▶ [Required action] Each entry should be set down again verbatim, with the images omitted.

·····

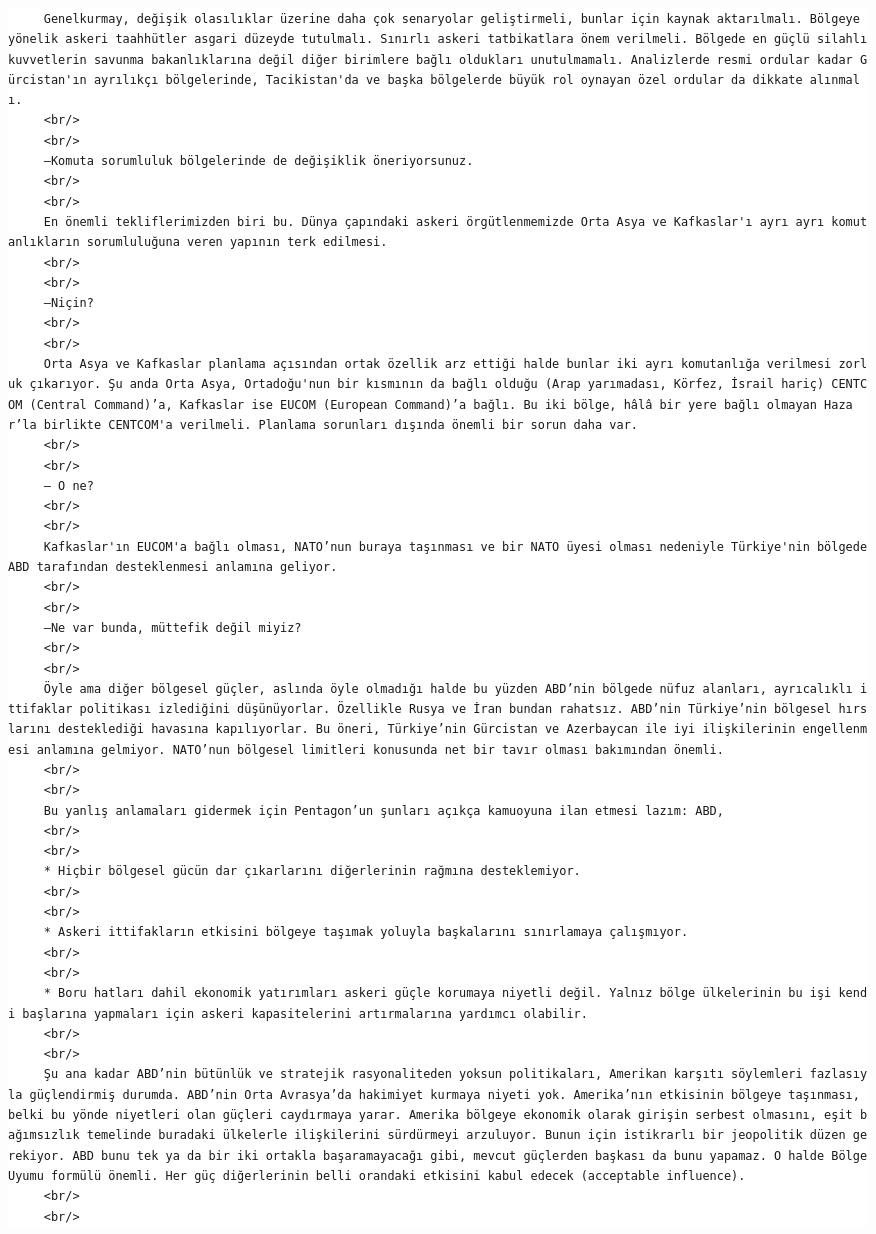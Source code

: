          Genelkurmay, değişik olasılıklar üzerine daha çok senaryolar geliştirmeli, bunlar için kaynak aktarılmalı. Bölgeye yönelik askeri taahhütler asgari düzeyde tutulmalı. Sınırlı askeri tatbikatlara önem verilmeli. Bölgede en güçlü silahlı kuvvetlerin savunma bakanlıklarına değil diğer birimlere bağlı oldukları unutulmamalı. Analizlerde resmi ordular kadar Gürcistan'ın ayrılıkçı bölgelerinde, Tacikistan'da ve başka bölgelerde büyük rol oynayan özel ordular da dikkate alınmalı.
         <br/>
         <br/>
         —Komuta sorumluluk bölgelerinde de değişiklik öneriyorsunuz.
         <br/>
         <br/>
         En önemli tekliflerimizden biri bu. Dünya çapındaki askeri örgütlenmemizde Orta Asya ve Kafkaslar'ı ayrı ayrı komutanlıkların sorumluluğuna veren yapının terk edilmesi.
         <br/>
         <br/>
         —Niçin?
         <br/>
         <br/>
         Orta Asya ve Kafkaslar planlama açısından ortak özellik arz ettiği halde bunlar iki ayrı komutanlığa verilmesi zorluk çıkarıyor. Şu anda Orta Asya, Ortadoğu'nun bir kısmının da bağlı olduğu (Arap yarımadası, Körfez, İsrail hariç) CENTCOM (Central Command)’a, Kafkaslar ise EUCOM (European Command)’a bağlı. Bu iki bölge, hâlâ bir yere bağlı olmayan Hazar’la birlikte CENTCOM'a verilmeli. Planlama sorunları dışında önemli bir sorun daha var.
         <br/>
         <br/>
         — O ne?
         <br/>
         <br/>
         Kafkaslar'ın EUCOM'a bağlı olması, NATO’nun buraya taşınması ve bir NATO üyesi olması nedeniyle Türkiye'nin bölgede ABD tarafından desteklenmesi anlamına geliyor.
         <br/>
         <br/>
         —Ne var bunda, müttefik değil miyiz?
         <br/>
         <br/>
         Öyle ama diğer bölgesel güçler, aslında öyle olmadığı halde bu yüzden ABD’nin bölgede nüfuz alanları, ayrıcalıklı ittifaklar politikası izlediğini düşünüyorlar. Özellikle Rusya ve İran bundan rahatsız. ABD’nin Türkiye’nin bölgesel hırslarını desteklediği havasına kapılıyorlar. Bu öneri, Türkiye’nin Gürcistan ve Azerbaycan ile iyi ilişkilerinin engellenmesi anlamına gelmiyor. NATO’nun bölgesel limitleri konusunda net bir tavır olması bakımından önemli.
         <br/>
         <br/>
         Bu yanlış anlamaları gidermek için Pentagon’un şunları açıkça kamuoyuna ilan etmesi lazım: ABD,
         <br/>
         <br/>
         * Hiçbir bölgesel gücün dar çıkarlarını diğerlerinin rağmına desteklemiyor.
         <br/>
         <br/>
         * Askeri ittifakların etkisini bölgeye taşımak yoluyla başkalarını sınırlamaya çalışmıyor.
         <br/>
         <br/>
         * Boru hatları dahil ekonomik yatırımları askeri güçle korumaya niyetli değil. Yalnız bölge ülkelerinin bu işi kendi başlarına yapmaları için askeri kapasitelerini artırmalarına yardımcı olabilir.
         <br/>
         <br/>
         Şu ana kadar ABD’nin bütünlük ve stratejik rasyonaliteden yoksun politikaları, Amerikan karşıtı söylemleri fazlasıyla güçlendirmiş durumda. ABD’nin Orta Avrasya’da hakimiyet kurmaya niyeti yok. Amerika’nın etkisinin bölgeye taşınması, belki bu yönde niyetleri olan güçleri caydırmaya yarar. Amerika bölgeye ekonomik olarak girişin serbest olmasını, eşit bağımsızlık temelinde buradaki ülkelerle ilişkilerini sürdürmeyi arzuluyor. Bunun için istikrarlı bir jeopolitik düzen gerekiyor. ABD bunu tek ya da bir iki ortakla başaramayacağı gibi, mevcut güçlerden başkası da bunu yapamaz. O halde Bölge Uyumu formülü önemli. Her güç diğerlerinin belli orandaki etkisini kabul edecek (acceptable influence).
         <br/>
         <br/>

·····

▶ [Response to this exercise]
Source code

:          Genelkurmay, değişik olasılıklar üzerine daha çok senaryolar geliştirmeli, bunlar için kaynak aktarılmalı. Bölgeye yönelik askeri taahhütler asgari düzeyde tutulmalı. Sınırlı askeri tatbikatlara önem verilmeli. Bölgede en güçlü silahlı kuvvetlerin savunma bakanlıklarına değil diğer birimlere bağlı oldukları unutulmamalı. Analizlerde resmi ordular kadar Gürcistan'ın ayrılıkçı bölgelerinde, Tacikistan'da ve başka bölgelerde büyük rol oynayan özel ordular da dikkate alınmalı.
         <br/>
         <br/>
         —Komuta sorumluluk bölgelerinde de değişiklik öneriyorsunuz.
         <br/>
         <br/>
         En önemli tekliflerimizden biri bu. Dünya çapındaki askeri örgütlenmemizde Orta Asya ve Kafkaslar'ı ayrı ayrı komutanlıkların sorumluluğuna veren yapının terk edilmesi.
         <br/>
         <br/>
         —Niçin?
         <br/>
         <br/>
         Orta Asya ve Kafkaslar planlama açısından ortak özellik arz ettiği halde bunlar iki ayrı komutanlığa verilmesi zorluk çıkarıyor. Şu anda Orta Asya, Ortadoğu'nun bir kısmının da bağlı olduğu (Arap yarımadası, Körfez, İsrail hariç) CENTCOM (Central Command)’a, Kafkaslar ise EUCOM (European Command)’a bağlı. Bu iki bölge, hâlâ bir yere bağlı olmayan Hazar’la birlikte CENTCOM'a verilmeli. Planlama sorunları dışında önemli bir sorun daha var.
         <br/>
         <br/>
         — O ne?
         <br/>
         <br/>
         Kafkaslar'ın EUCOM'a bağlı olması, NATO’nun buraya taşınması ve bir NATO üyesi olması nedeniyle Türkiye'nin bölgede ABD tarafından desteklenmesi anlamına geliyor.
         <br/>
         <br/>
         —Ne var bunda, müttefik değil miyiz?
         <br/>
         <br/>
         Öyle ama diğer bölgesel güçler, aslında öyle olmadığı halde bu yüzden ABD’nin bölgede nüfuz alanları, ayrıcalıklı ittifaklar politikası izlediğini düşünüyorlar. Özellikle Rusya ve İran bundan rahatsız. ABD’nin Türkiye’nin bölgesel hırslarını desteklediği havasına kapılıyorlar. Bu öneri, Türkiye’nin Gürcistan ve Azerbaycan ile iyi ilişkilerinin engellenmesi anlamına gelmiyor. NATO’nun bölgesel limitleri konusunda net bir tavır olması bakımından önemli.
         <br/>
         <br/>
         Bu yanlış anlamaları gidermek için Pentagon’un şunları açıkça kamuoyuna ilan etmesi lazım: ABD,
         <br/>
         <br/>
         * Hiçbir bölgesel gücün dar çıkarlarını diğerlerinin rağmına desteklemiyor.
         <br/>
         <br/>
         * Askeri ittifakların etkisini bölgeye taşımak yoluyla başkalarını sınırlamaya çalışmıyor.
         <br/>
         <br/>
         * Boru hatları dahil ekonomik yatırımları askeri güçle korumaya niyetli değil. Yalnız bölge ülkelerinin bu işi kendi başlarına yapmaları için askeri kapasitelerini artırmalarına yardımcı olabilir.
         <br/>
         <br/>
         Şu ana kadar ABD’nin bütünlük ve stratejik rasyonaliteden yoksun politikaları, Amerikan karşıtı söylemleri fazlasıyla güçlendirmiş durumda. ABD’nin Orta Avrasya’da hakimiyet kurmaya niyeti yok. Amerika’nın etkisinin bölgeye taşınması, belki bu yönde niyetleri olan güçleri caydırmaya yarar. Amerika bölgeye ekonomik olarak girişin serbest olmasını, eşit bağımsızlık temelinde buradaki ülkelerle ilişkilerini sürdürmeyi arzuluyor. Bunun için istikrarlı bir jeopolitik düzen gerekiyor. ABD bunu tek ya da bir iki ortakla başaramayacağı gibi, mevcut güçlerden başkası da bunu yapamaz. O halde Bölge Uyumu formülü önemli. Her güç diğerlerinin belli orandaki etkisini kabul edecek (acceptable influence).
         <br/>
         <br/>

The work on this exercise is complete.